=== Begin Enclosure ===

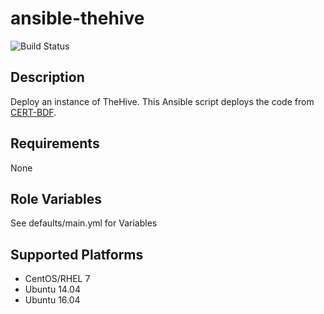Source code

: # ansible-thehive

![Build Status](https://travis-ci.org/drewstinnett/ansible-thehive.svg?branch=master)

## Description

Deploy an instance of TheHive.  This Ansible script deploys the code from [CERT-BDF](https://github.com/CERT-BDF/TheHive).

## Requirements

None

## Role Variables

See defaults/main.yml for Variables

## Supported Platforms
* CentOS/RHEL 7
* Ubuntu 14.04
* Ubuntu 16.04
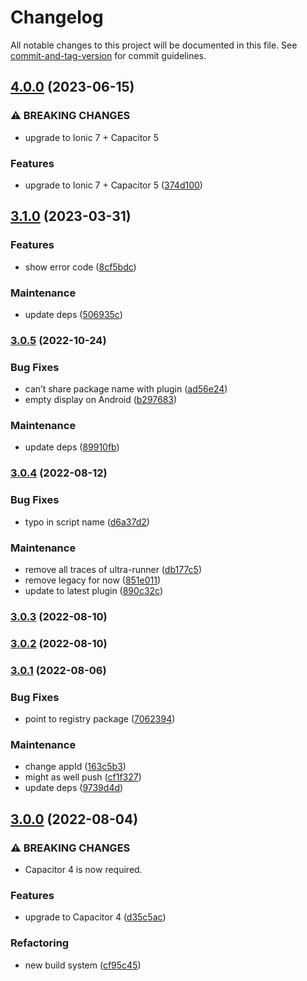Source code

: # Changelog

All notable changes to this project will be documented in this file. See [commit-and-tag-version](https://github.com/absolute-version/commit-and-tag-version) for commit guidelines.

## [4.0.0](https://github.com/aparajita/capacitor-biometric-auth-demo/compare/v3.1.0...v4.0.0) (2023-06-15)


### ⚠ BREAKING CHANGES

* upgrade to Ionic 7 + Capacitor 5

### Features

* upgrade to Ionic 7 + Capacitor 5 ([374d100](https://github.com/aparajita/capacitor-biometric-auth-demo/commit/374d10095cb96fe0c3d939020fafd74383fb4b21))

## [3.1.0](https://github.com/aparajita/capacitor-biometric-auth-demo/compare/v3.0.5...v3.1.0) (2023-03-31)


### Features

* show error code ([8cf5bdc](https://github.com/aparajita/capacitor-biometric-auth-demo/commit/8cf5bdcb6787b7fb24b6b33f6f627fae27147c3c))


### Maintenance

* update deps ([506935c](https://github.com/aparajita/capacitor-biometric-auth-demo/commit/506935ca19d655818e7923162565624940eb25d4))

### [3.0.5](https://github.com/aparajita/capacitor-biometric-auth-demo/compare/v3.0.4...v3.0.5) (2022-10-24)


### Bug Fixes

* can’t share package name with plugin ([ad56e24](https://github.com/aparajita/capacitor-biometric-auth-demo/commit/ad56e245c6365e0c26376c3cfb0639c64e28b749))
* empty display on Android ([b297683](https://github.com/aparajita/capacitor-biometric-auth-demo/commit/b297683f93e45319c94e04598f9655e3adb8bdd5))


### Maintenance

* update deps ([89910fb](https://github.com/aparajita/capacitor-biometric-auth-demo/commit/89910fbcf0b9cc4eb5c137fd593f7b14a5b5e521))

### [3.0.4](https://github.com/aparajita/capacitor-biometric-auth-demo/compare/v3.0.3...v3.0.4) (2022-08-12)


### Bug Fixes

* typo in script name ([d6a37d2](https://github.com/aparajita/capacitor-biometric-auth-demo/commit/d6a37d25eaff80c15663371be35f0c18c366170b))


### Maintenance

* remove all traces of ultra-runner ([db177c5](https://github.com/aparajita/capacitor-biometric-auth-demo/commit/db177c537a17a99c5f643c8475ce68e1799e0e06))
* remove legacy for now ([851e011](https://github.com/aparajita/capacitor-biometric-auth-demo/commit/851e0119fcf7f5262f791c18f3453c02624d8161))
* update to latest plugin ([890c32c](https://github.com/aparajita/capacitor-biometric-auth-demo/commit/890c32cdc486a7994c44a2416cfed9844cdfc76e))

### [3.0.3](https://github.com/aparajita/capacitor-biometric-auth-demo/compare/v3.0.2...v3.0.3) (2022-08-10)

### [3.0.2](https://github.com/aparajita/capacitor-biometric-auth-demo/compare/v3.0.1...v3.0.2) (2022-08-10)

### [3.0.1](https://github.com/aparajita/capacitor-biometric-auth-demo/compare/v3.0.0...v3.0.1) (2022-08-06)


### Bug Fixes

* point to registry package ([7062394](https://github.com/aparajita/capacitor-biometric-auth-demo/commit/7062394568cf1e9702e53988fd8aaa5a21f570f5))


### Maintenance

* change appId ([163c5b3](https://github.com/aparajita/capacitor-biometric-auth-demo/commit/163c5b3c6b3cda3a40000f391c9d31af958aac32))
* might as well push ([cf1f327](https://github.com/aparajita/capacitor-biometric-auth-demo/commit/cf1f327d1a3e6578e80067c3404efb781ac6040c))
* update deps ([9739d4d](https://github.com/aparajita/capacitor-biometric-auth-demo/commit/9739d4dc8e51008af3afdc8caf482ba47cb5625a))

## [3.0.0](https://github.com/aparajita/capacitor-biometric-auth-demo/compare/v2.0.5...v3.0.0) (2022-08-04)


### ⚠ BREAKING CHANGES

* Capacitor 4 is now required.

### Features

* upgrade to Capacitor 4 ([d35c5ac](https://github.com/aparajita/capacitor-biometric-auth-demo/commit/d35c5acea82aeba61b72b7da3c50f40dfeb93185))


### Refactoring

* new build system ([cf95c45](https://github.com/aparajita/capacitor-biometric-auth-demo/commit/cf95c45d3a0d9971fe608b31ca05a3b00d369ec5))
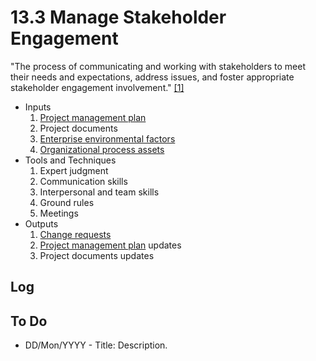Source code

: # 13.3 Manage Stakeholder Engagement

"The process of communicating and working with stakeholders to meet their needs
and expectations, address issues, and foster appropriate stakeholder engagement
involvement." [[1]](../home.md#references)

- Inputs
  1. [Project management plan](../04-integration/4.2-develop-project-management-plan.md)
  2. Project documents
  3. [Enterprise environmental factors](../00-project-files/01-enterprise-environmental-factors/00-enterprise-environmental-factors.md)
  4. [Organizational process assets](../00-project-files/02-organizational-process-assets/00-organizational-process-assets.md)
- Tools and Techniques
  1. Expert judgment
  2. Communication skills
  3. Interpersonal and team skills
  4. Ground rules
  5. Meetings
- Outputs
  1. [Change requests](../00-project-files/04-change-requests/00-change-requests.md)
  2. [Project management plan](../04-integration/4.2-develop-project-management-plan.md) updates
  3. Project documents updates

## Log

## To Do

- DD/Mon/YYYY - Title: Description.
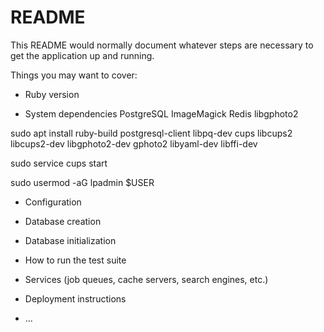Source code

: # README

This README would normally document whatever steps are necessary to get the
application up and running.

Things you may want to cover:

* Ruby version

* System dependencies
PostgreSQL
ImageMagick
Redis
libgphoto2

sudo apt install ruby-build postgresql-client libpq-dev cups libcups2 libcups2-dev libgphoto2-dev gphoto2 libyaml-dev libffi-dev

sudo service cups start

sudo usermod -aG lpadmin $USER

* Configuration

* Database creation

* Database initialization

* How to run the test suite

* Services (job queues, cache servers, search engines, etc.)

* Deployment instructions

* ...
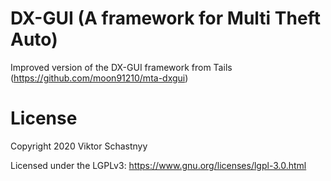 # DX-GUI (A framework for Multi Theft Auto)

Improved version of the DX-GUI framework from Tails (https://github.com/moon91210/mta-dxgui)

# License

Copyright 2020 Viktor Schastnyy

Licensed under the LGPLv3: https://www.gnu.org/licenses/lgpl-3.0.html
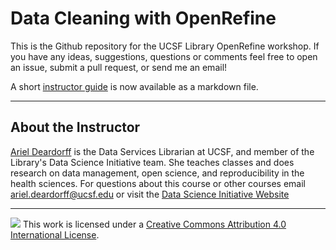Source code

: # Data Cleaning with OpenRefine
This is the Github repository for the UCSF Library OpenRefine workshop. If you have any ideas, suggestions, questions or comments feel free to open an issue, submit a pull request, or send me an email!

A short [instructor guide](https://github.com/arieldeardorff/OpenRefineWorkshop/blob/master/InstructorGuide.Rmd) is now available as a markdown file.

----

## About the Instructor
[Ariel Deardorff](https://profiles.ucsf.edu/ariel.deardorff) is the Data Services Librarian at UCSF, and member of the Library's Data Science Initiative team. She teaches classes and does research on data management, open science, and reproducibility in the health sciences. For questions about this course or other courses email ariel.deardorff@ucsf.edu or visit the [Data Science Initiative Website](https://www.library.ucsf.edu/ask-an-expert/data-science/)

----

![](https://i.creativecommons.org/l/by/4.0/88x31.png) This work is licensed under a [Creative Commons Attribution 4.0 International License](https://creativecommons.org/licenses/by/4.0/).

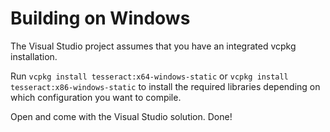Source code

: # Building on Windows

The Visual Studio project assumes that you have an integrated vcpkg installation.

Run `vcpkg install tesseract:x64-windows-static` or `vcpkg install tesseract:x86-windows-static`
to install the required libraries depending on which configuration you want to compile.

Open and come with the Visual Studio solution. Done!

=== End Enclosure ===

_YOUR OBJECTIVE_. Review the preceding data and report every line that includes the string "vcpkg".

_THE COMPLETED TASK_.
The Visual Studio project assumes that you have an integrated vcpkg installation.
Run `vcpkg install tesseract:x64-windows-static` or `vcpkg install tesseract:x86-windows-static`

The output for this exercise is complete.